もちろんインディアノスのすべてが成功したわけではなく、逆に多くが貧しいまま新大陸で土になったかもしれません。
この博物館には、当時の様子を知ることができる資料が数多く展示されています。
コロンブレスからしばらく行くとカントリーロードが潰え、国道に出ます。
この国道を2kmほど走ったラ・フランカ(La Franca)から、カミーノは横道に逸れて行きます。
そこには例によって巡礼者が歩いています。この方は巡礼者のトレードマーク、ホタテ貝をぶら下げています。

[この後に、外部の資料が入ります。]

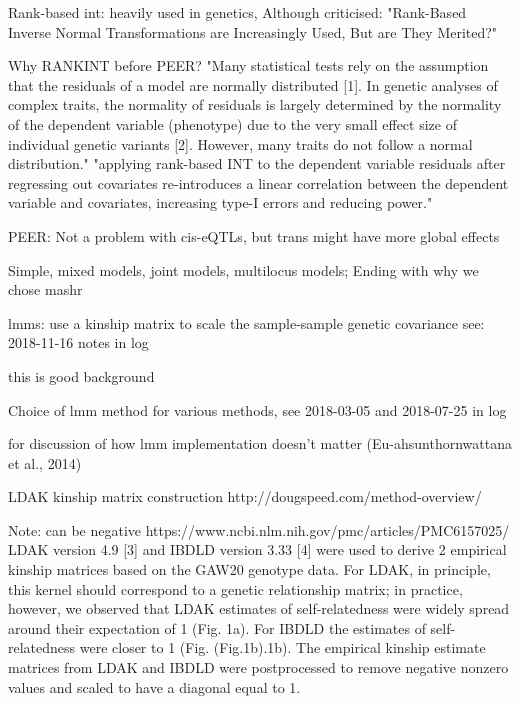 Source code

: Rank-based int:
heavily used in genetics, 
    Although criticised: "Rank-Based Inverse Normal Transformations are Increasingly Used, But are They Merited?"

Why RANKINT before PEER?
"Many statistical tests rely on the assumption that the residuals of a model are normally distributed [1]. In genetic analyses of complex traits, the normality of residuals is largely determined by the normality of the dependent variable (phenotype) due to the very small effect size of individual genetic variants [2]. However, many traits do not follow a normal distribution."
"applying rank-based INT to the dependent variable residuals after regressing out covariates re-introduces a linear correlation between the dependent variable and covariates, increasing type-I errors and reducing power."

PEER:
Not a problem with cis-eQTLs, but trans might have more global effects

Simple, mixed models, joint models, multilocus models; Ending with why we chose mashr

lmms: use a kinship matrix to scale the sample-sample genetic covariance
see: 2018-11-16 notes in log

this is good background

Choice of lmm method
for various methods, see 2018-03-05 and 2018-07-25 in log

for discussion of how lmm implementation doesn't matter (Eu-ahsunthornwattana et al., 2014)

LDAK kinship matrix construction http://dougspeed.com/method-overview/

Note: can be negative
https://www.ncbi.nlm.nih.gov/pmc/articles/PMC6157025/
LDAK version 4.9 [3] and IBDLD version 3.33 [4] were used to derive 2 empirical kinship matrices based on the GAW20 genotype data. For LDAK, in principle, this kernel should correspond to a genetic relationship matrix; in practice, however, we observed that LDAK estimates of self-relatedness were widely spread around their expectation of 1 (Fig. 1a). For IBDLD the estimates of self-relatedness were closer to 1 (Fig. (Fig.1b).1b). The empirical kinship estimate matrices from LDAK and IBDLD were postprocessed to remove negative nonzero values and scaled to have a diagonal equal to 1.

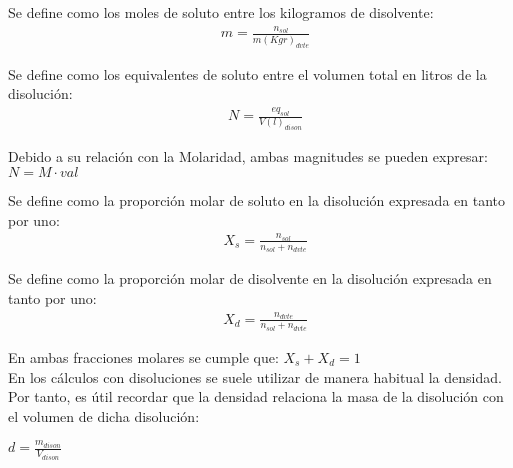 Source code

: \begin{definition}[Molalidad]
	Se define como los moles de soluto entre los kilogramos de disolvente:
	\begin{align}
		& m =\frac{n_{sol}}{m(Kgr)_{dvte}}
	\end{align}
\end{definition}

\begin{definition}[Normalidad]
	Se define como los equivalentes de soluto entre el volumen total en litros de la disolución:
	\begin{align}
		& N =\frac{eq_{sol}}{V(l)_{dison}}
	\end{align}
\end{definition}

Debido a su relación con la Molaridad, ambas magnitudes se pueden expresar: \textbf{$N = M\cdot val$}

\begin{definition}
Se define como la proporción molar de soluto en la disolución expresada en tanto por uno:
	\begin{align}
		& X_s=\frac{n_{sol}}{n_{sol}+n_{dvte}}
	\end{align}
\end{definition}

\begin{definition}
	Se define como la proporción molar de disolvente en la disolución expresada en tanto por uno:
	\begin{align}
		& X_d=\frac{n_{dvte}}{n_{sol}+n_{dvte}}
	\end{align}
\end{definition}

En ambas fracciones molares se cumple que: \textbf{$X_s + X_d = 1$}\\

En los cálculos con disoluciones se suele utilizar de manera habitual la densidad. Por tanto, es útil recordar que la densidad relaciona la masa de la disolución con el volumen de dicha disolución:\\

\begin{center}
	$d=\frac{m_{dison}}{V_{dison}}$
\end{center}

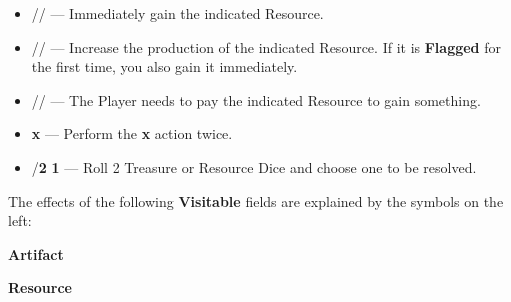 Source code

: \begin{multicols*}{2}
\begin{itemize}[itemsep=1em]
  \item [{\LARGE\textbf{+}}]
    // —
    Immediately gain the indicated Resource.
  \item [{}]
    // —
    Increase the production of the indicated Resource.
    If it is \textbf{Flagged} for the first time, you also gain it immediately.
  \item [{}]
    //  —
    The Player needs to pay the indicated Resource to gain something.
  \item [{\LARGE\textbf{2}}] {\LARGE\textbf{x}} —
    Perform the {\LARGE\textbf{x}} action twice.
  \item [{\LARGE\textbf{2}}] /{\LARGE\textbf{2}}  {\LARGE\textbf{1}} —
    Roll 2 Treasure or Resource Dice and choose one to be resolved.
\end{itemize}

\phantom{}
\vspace*{\fill}
\columnbreak

The effects of the following \textbf{Visitable} \hypertarget{All Map Locations}{fields} are explained by the symbols on the left:

\medskip

{\centering
  \phantom{j}\textbf{Artifact}\\

  \bigskip

  \phantom{j}\textbf{Resource}\\
  \\

}
\end{multicols*}
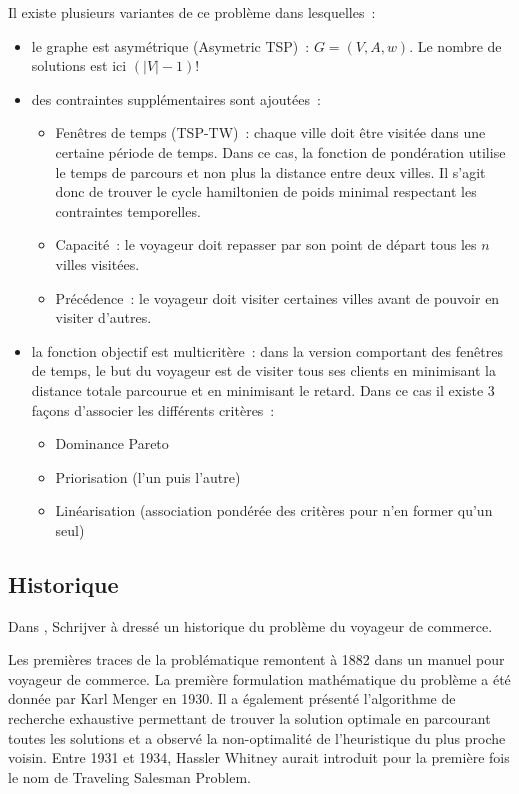 Il existe plusieurs variantes de ce problème dans lesquelles~: 
\begin{itemize}
 \item le graphe est asymétrique (Asymetric TSP)~: $G = (V,A,w)$. Le nombre de solutions est ici $(|V|-1)!$
 \item des contraintes supplémentaires sont ajoutées~: 
 \begin{itemize}
  \item Fenêtres de temps (TSP-TW)~: chaque ville doit être visitée dans une certaine période de temps. Dans ce cas, la fonction de pondération utilise le temps de parcours et non plus la distance entre deux villes. Il s'agit donc de trouver le cycle hamiltonien de poids minimal respectant les contraintes temporelles.
  \item Capacité~: le voyageur doit repasser par son point de départ tous les $n$ villes visitées.
  \item Précédence~: le voyageur doit visiter certaines villes avant de pouvoir en visiter d'autres.
 \end{itemize}
 \item la fonction objectif est multicritère~: dans la version comportant des fenêtres de temps, le but du voyageur est de visiter tous ses clients en minimisant la distance totale parcourue et en minimisant le retard. Dans ce cas il existe 3 façons d'associer les différents critères~: 
   \begin{itemize}
    \item Dominance Pareto
    \item Priorisation (l'un puis l'autre)
    \item Linéarisation (association pondérée des critères pour n'en former qu'un seul)
   \end{itemize}
\end{itemize}

 \subsection{Historique}
 \label{sec:tsp:historique}
 
 Dans \cite{Schrijver2005}, Schrijver à dressé un historique du problème du voyageur de commerce.
 
 Les premières traces de la problématique remontent à 1882 dans un manuel pour voyageur de commerce. La première formulation mathématique du problème a été donnée par Karl Menger en 1930. Il a également présenté l'algorithme de recherche exhaustive permettant de trouver la solution optimale en parcourant toutes les solutions et a observé la non-optimalité de l'heuristique du plus proche voisin. Entre 1931 et 1934, Hassler Whitney aurait introduit pour la première fois le nom de Traveling Salesman Problem.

カミーノは自転車には危険。これはここまでで充分承知してはいたのですが。。
道は森に入り、路面はアスファルトから砂利に変わりました。そしてこの先、20%はあろうかという上りに。押しても自転車がずり下がってしまう。。。
押し上げては休み、押し上げては休みを繰り返して、やっと国道に出た! この時は、国道もさっきの山道からすれば天国と思えるほどでした。

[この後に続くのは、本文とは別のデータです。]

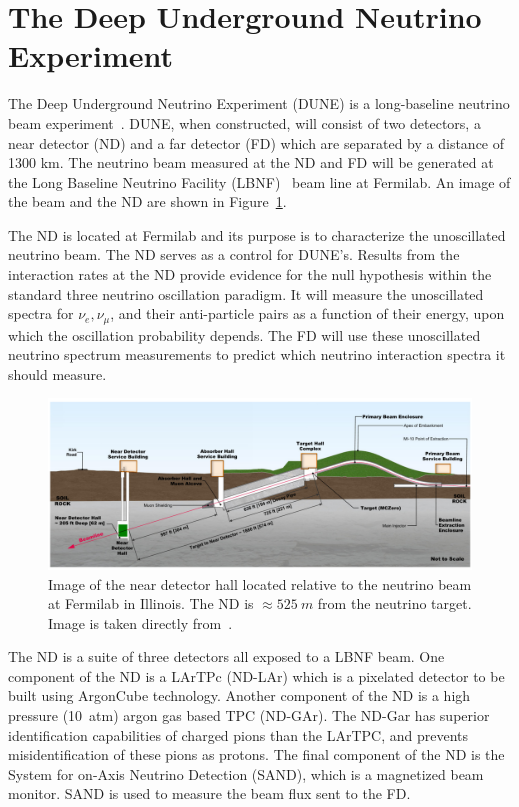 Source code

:\section{The Deep Underground Neutrino Experiment}
\label{sec:dune}
The Deep Underground Neutrino Experiment (DUNE) is a long-baseline neutrino beam experiment~\citep{DUNE_TDR_V1_Abi_2020, DUNE_FD_TDRv2_2020, DUNE_TDRv3_Abi_2020, DUNE-FD_TDRv4:Abi_2020}.
DUNE, when constructed, will consist of two detectors, a near detector (ND) and a far detector (FD) which are separated by a distance of 1300 km.
The neutrino beam measured at the ND and FD will be generated at the Long Baseline Neutrino Facility (LBNF)~\citep{dune_cdr_2016_arxiv} beam line at Fermilab.
An image of the beam and the ND are shown in Figure~\ref{fig:dune_nd_beamline}.

The ND is located at Fermilab and its purpose is to characterize the unoscillated neutrino beam.
The ND serves as a control for DUNE's.
Results from the interaction rates at the ND provide evidence for the null hypothesis within the standard three neutrino oscillation paradigm.
It will measure the unoscillated spectra for $\nu_{e}, \nu_{\mu}$, and their anti-particle pairs as a function of their energy, upon which the oscillation probability depends.
The FD will use these unoscillated neutrino spectrum measurements to predict which neutrino interaction spectra it should measure.

\begin{figure}[]
\centering
\includegraphics[width=\textwidth]{images/dune_nd_beamline_tdrv1.png}
\caption{Image of the near detector hall located relative to the neutrino beam at Fermilab in Illinois.
The ND is $\approx 525~\unit{m}$ from the neutrino target.
Image is taken directly from~\citep{DUNE_TDR_V1_Abi_2020}.
}
\label{fig:dune_nd_beamline}
\end{figure}

The ND is a suite of three detectors all exposed to a LBNF beam.
One component of the ND is a LArTPc (ND-LAr) which is a pixelated detector to be built using ArgonCube technology.
Another component of the ND is a high pressure (10~\unit{atm}) argon gas based TPC (ND-GAr).
The ND-Gar has superior identification capabilities of charged pions than the LArTPC, and prevents misidentification of these pions as protons.
The final component of the ND is the System for on-Axis Neutrino Detection (SAND), which is a magnetized beam monitor.
SAND is used to measure the beam flux sent to the FD.

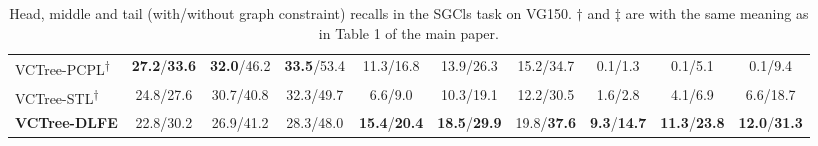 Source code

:\documentclass[sigconf]{acmart}
\begin{document}
\begin{table*}[htbp]
{\begin{tabular}{l|c c c|c c c|c c c}
VCTree-PCPL\textsuperscript{$\dagger$} \cite{yan2020pcpl} & \textbf{27.2}/\textbf{33.6} & \textbf{32.0}/46.2 & \textbf{33.5}/53.4 & 11.3/16.8 & 13.9/26.3 & 15.2/34.7 & 0.1/1.3 & 0.1/5.1 & 0.1/9.4 \\
VCTree-STL\textsuperscript{$\dagger$} \cite{chen2019soft} & 24.8/27.6 & 30.7/40.8 & 32.3/49.7 & 6.6/9.0 & 10.3/19.1 & 12.2/30.5 & 1.6/2.8 & 4.1/6.9 & 6.6/18.7 \\
\textbf{VCTree-DLFE} & 22.8/30.2 & 26.9/41.2 & 28.3/48.0 & \textbf{15.4}/\textbf{20.4} & \textbf{18.5}/\textbf{29.9} & 19.8/\textbf{37.6} & \textbf{9.3}/\textbf{14.7} & \textbf{11.3}/\textbf{23.8} & \textbf{12.0}/\textbf{31.3} \\
\hline
\end{tabular}
}
\vspace{0.1em}
\caption{Head, middle and tail (with/without graph constraint) recalls in the SGCls task on VG150. $\dagger$ and $\ddagger$ are with the same meaning as in Table 1 of the main paper.
}
\label{tab:head_mid_tail_sgcls}
\end{table*}
\end{document}
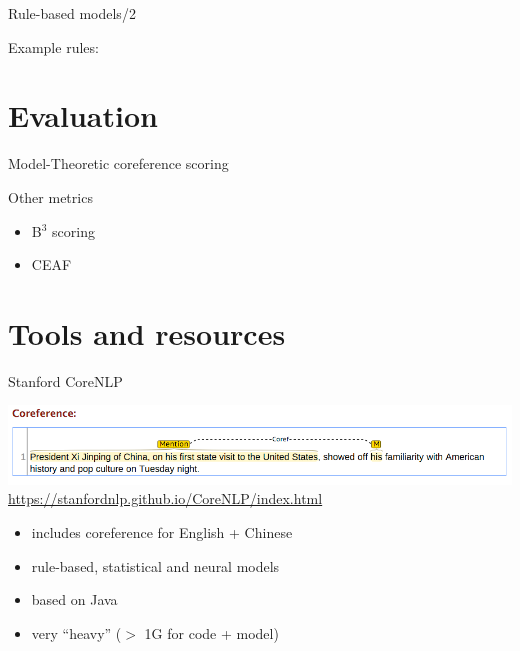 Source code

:\documentclass[dvipsnames, 10pt, compress]{beamer}
\begin{document}
\begin{frame}{Rule-based models/2} %

Example rules:



\end{frame}


\section{Evaluation}


\begin{frame}{Model-Theoretic coreference scoring}


\end{frame}

\begin{frame}{Other metrics}

\begin{itemize}
   \item B$^3$ scoring
    \item CEAF
\end{itemize}

\end{frame}

\section{Tools and resources}

\begin{frame}{Stanford CoreNLP}

\begin{center}
\includegraphics[width=\textwidth]{graphics/Xi-Jinping.png} \\
\url{https://stanfordnlp.github.io/CoreNLP/index.html}
\end{center}

\begin{itemize}
 \item includes coreference for English + Chinese
 \item rule-based, statistical and neural models
 \item based on Java
 \item very ``heavy'' ($>$ 1G for code + model)
\end{itemize}

\end{frame}
\end{document}

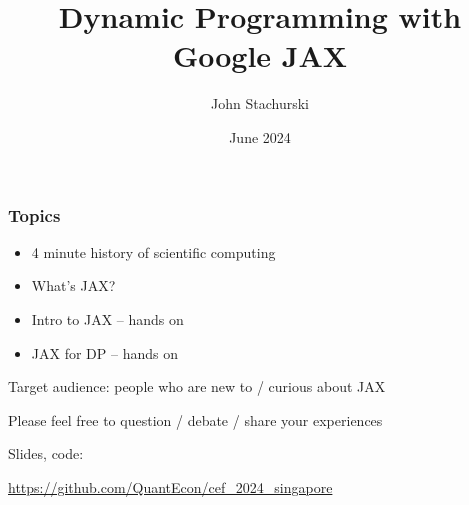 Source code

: \documentclass[
    xcolor={svgnames,dvipsnames},
    hyperref={colorlinks, citecolor=DeepPink4, linkcolor=DarkRed, urlcolor=DarkBlue}
    ]{beamer}  %
\title{Dynamic Programming with Google JAX}
\author{John Stachurski}
\date{June 2024}
\newcommand{\1}{\mathbbm 1}
\begin{document}
\begin{frame}
  \titlepage
\end{frame}



\begin{frame}
    \frametitle{Topics}

    \begin{itemize}
        \item 4 minute history of scientific computing
    \vspace{0.5em}
        \item What's JAX?
    \vspace{0.5em}
        \item Intro to JAX  -- hands on
    \vspace{0.5em}
        \item JAX for DP  -- hands on
    \end{itemize}


    \vspace{0.5em}
    \vspace{0.5em}
    \vspace{0.5em}
    Target audience: people who are new to / curious about JAX
    \vspace{0.5em}
    \vspace{0.5em}
    \vspace{0.5em}

    Please feel free to question / debate / share your experiences

\end{frame}


\begin{frame}
    
    Slides, code:

    \vspace{0.5em}
    \vspace{0.5em}
    \vspace{0.5em}
    \begin{center}
    \url{https://github.com/QuantEcon/cef_2024_singapore}
    \end{center}

\end{frame}
\end{document}
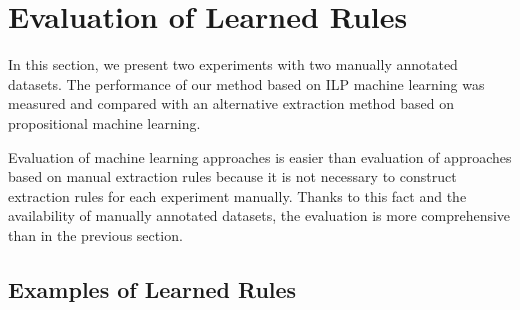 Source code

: 
\section{Evaluation of Learned Rules} \label{sec:learning_eval}

In this section, we present two experiments with two manually annotated datasets. The performance of our method based on ILP machine learning was measured and compared with an alternative extraction method based on propositional machine learning.

Evaluation of machine learning approaches is easier than evaluation of approaches based on manual extraction rules because it is not necessary to construct extraction rules for each experiment manually. Thanks to this fact and the availability of manually annotated datasets, the evaluation is more comprehensive than in the previous section.

\subsection{Examples of Learned Rules}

ここはカミーノもこの国道を行くしかないようで、道脇に大きなホタテ貝の標識が立っています。
カミーノはまだ先まで国道を行くけれど、私たちは少し手前のブエルナ(Buelna)でこれを離脱。
ここには珍しく、南の地方で良く見る花が咲いていました。
ブエルナからの道は海岸へ向かい、小さなビーチに出ました。
ここでは結構な人が海に浸かっていて楽しそう。
ビーチは楽しそうでも、そこを通る道はこんな砂利道でアセアセ。
この道は私たちが参考にした資料ではカミーノではないのですが、ここにもカミーノを示す案内がありました。こうした例はここの他にもあちこちで見かけました。
カミーノは決められた一つの道ではなく、あらゆるところがカミーノなのです。
今日は海の色も絶好調です。
ペンドゥエレス(Pendueles)に到着。
ここも小さな村なのですが、このあたりに一軒だけあるレストランで昼食です。時は14時半で、そろそろみなさんお昼をと集まってきています。
ペンドゥエレスを出ると、またまた砂利道。
横は牧草地とトウモロコシ畑、先には山が見え、走る環境はいいけれど、こう砂利道ばかりだと、やっぱりつらい。

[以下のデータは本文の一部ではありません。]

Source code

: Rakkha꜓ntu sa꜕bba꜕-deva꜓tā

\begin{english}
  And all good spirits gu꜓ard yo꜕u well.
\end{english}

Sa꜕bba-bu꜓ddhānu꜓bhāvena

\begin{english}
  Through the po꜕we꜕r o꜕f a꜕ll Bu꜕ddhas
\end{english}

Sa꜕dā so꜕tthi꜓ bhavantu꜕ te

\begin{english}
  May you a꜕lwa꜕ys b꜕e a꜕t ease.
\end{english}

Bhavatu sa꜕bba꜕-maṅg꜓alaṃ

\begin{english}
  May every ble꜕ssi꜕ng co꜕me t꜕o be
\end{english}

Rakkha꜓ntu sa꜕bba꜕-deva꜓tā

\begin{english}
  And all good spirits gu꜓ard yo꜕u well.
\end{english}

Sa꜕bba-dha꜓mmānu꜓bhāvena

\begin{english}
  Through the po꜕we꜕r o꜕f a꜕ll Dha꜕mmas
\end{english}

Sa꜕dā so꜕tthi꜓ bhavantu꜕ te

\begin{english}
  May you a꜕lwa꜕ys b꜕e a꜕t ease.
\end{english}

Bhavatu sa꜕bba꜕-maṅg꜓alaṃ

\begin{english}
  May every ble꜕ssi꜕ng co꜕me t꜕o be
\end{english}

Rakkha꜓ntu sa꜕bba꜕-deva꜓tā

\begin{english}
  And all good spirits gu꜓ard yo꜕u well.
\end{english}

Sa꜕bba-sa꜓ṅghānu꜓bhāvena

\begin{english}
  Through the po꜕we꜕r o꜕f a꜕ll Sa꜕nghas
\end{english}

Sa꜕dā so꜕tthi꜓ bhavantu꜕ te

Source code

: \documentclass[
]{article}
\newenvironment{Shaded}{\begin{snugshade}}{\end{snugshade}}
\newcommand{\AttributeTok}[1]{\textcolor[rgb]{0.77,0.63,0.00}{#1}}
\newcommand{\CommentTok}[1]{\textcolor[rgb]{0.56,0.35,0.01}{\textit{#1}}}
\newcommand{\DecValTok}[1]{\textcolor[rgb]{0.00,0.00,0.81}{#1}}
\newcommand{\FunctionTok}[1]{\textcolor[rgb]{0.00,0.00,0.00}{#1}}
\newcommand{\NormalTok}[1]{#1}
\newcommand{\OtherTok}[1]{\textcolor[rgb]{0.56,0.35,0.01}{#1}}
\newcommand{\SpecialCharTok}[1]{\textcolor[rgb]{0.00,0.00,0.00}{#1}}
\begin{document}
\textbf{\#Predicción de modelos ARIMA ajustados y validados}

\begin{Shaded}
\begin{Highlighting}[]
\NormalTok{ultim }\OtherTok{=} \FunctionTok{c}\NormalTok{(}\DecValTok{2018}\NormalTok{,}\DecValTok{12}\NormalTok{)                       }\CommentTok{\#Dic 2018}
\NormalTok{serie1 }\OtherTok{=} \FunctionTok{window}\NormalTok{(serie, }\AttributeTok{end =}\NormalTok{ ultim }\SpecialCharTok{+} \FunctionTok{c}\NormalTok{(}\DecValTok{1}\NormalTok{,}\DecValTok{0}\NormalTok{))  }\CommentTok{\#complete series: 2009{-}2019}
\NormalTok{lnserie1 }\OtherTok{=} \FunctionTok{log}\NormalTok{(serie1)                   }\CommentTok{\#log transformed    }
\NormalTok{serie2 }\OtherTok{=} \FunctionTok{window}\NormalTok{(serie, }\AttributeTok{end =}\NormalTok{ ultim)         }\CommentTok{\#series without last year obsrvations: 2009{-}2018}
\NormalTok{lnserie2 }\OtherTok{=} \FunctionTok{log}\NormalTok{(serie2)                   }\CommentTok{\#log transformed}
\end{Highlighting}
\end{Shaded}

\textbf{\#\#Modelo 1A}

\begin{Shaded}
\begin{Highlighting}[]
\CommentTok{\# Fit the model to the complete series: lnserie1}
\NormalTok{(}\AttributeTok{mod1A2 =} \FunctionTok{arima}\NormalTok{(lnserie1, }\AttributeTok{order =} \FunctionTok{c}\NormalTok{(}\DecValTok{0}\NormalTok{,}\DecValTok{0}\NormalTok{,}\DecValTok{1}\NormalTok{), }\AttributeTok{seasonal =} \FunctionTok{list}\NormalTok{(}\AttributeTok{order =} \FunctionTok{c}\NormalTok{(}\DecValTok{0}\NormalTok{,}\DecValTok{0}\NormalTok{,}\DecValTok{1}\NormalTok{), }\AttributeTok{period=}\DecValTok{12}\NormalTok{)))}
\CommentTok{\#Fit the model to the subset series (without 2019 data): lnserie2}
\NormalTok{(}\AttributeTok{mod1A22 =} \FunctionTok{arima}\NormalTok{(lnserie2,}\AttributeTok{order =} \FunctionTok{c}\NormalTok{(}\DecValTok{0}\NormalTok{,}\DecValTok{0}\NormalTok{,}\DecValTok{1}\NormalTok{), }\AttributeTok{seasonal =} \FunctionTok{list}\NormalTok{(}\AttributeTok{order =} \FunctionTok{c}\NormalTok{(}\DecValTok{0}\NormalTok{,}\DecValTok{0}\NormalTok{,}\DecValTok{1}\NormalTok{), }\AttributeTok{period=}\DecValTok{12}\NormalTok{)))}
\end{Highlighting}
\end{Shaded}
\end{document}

ラ・パス(La Paz)というキャンプサイトを抜けると小さな川があり、その先にビーチがありました。
ここもちょっとした人の出があります。
このビーチの先の道がわからずうろうろしていると、近くにいた人が、『カミーノならそこの坂を登るんだよ〜』と教えてくれました。このあたりで外国人といえば、カミーノを行く人々に決まっているようです。
で、『そこの坂』がもの凄い激坂でハヒハヒ。やっぱりカミーノは自転車ではきつい。
そしてその先には、当然のごとく砂利道が続いているのでした。
この砂利道を黙々と漕いで、プロン川(río Purón)に出ました。この川はものすごくきれい。
この川辺には散策路があるようで、そこを歩く人や川で水遊びをしている人の姿があります。
その先のアンドリン(Andrín)からは坂を上ってバリョータビーチ(Playa de La Ballota)に到着。上ってビーチとはおかしいのだけれど、これは本当です。まあビーチそのものはずっと下で、それを見下ろす道が海抜140mほどのところを通っているということなのですが。
ここは陸も川も海も美しい。
この海岸にはこんな道が続いていたのですが、これは危険極まりない。これを行ったらいったいどうなってしまうのか。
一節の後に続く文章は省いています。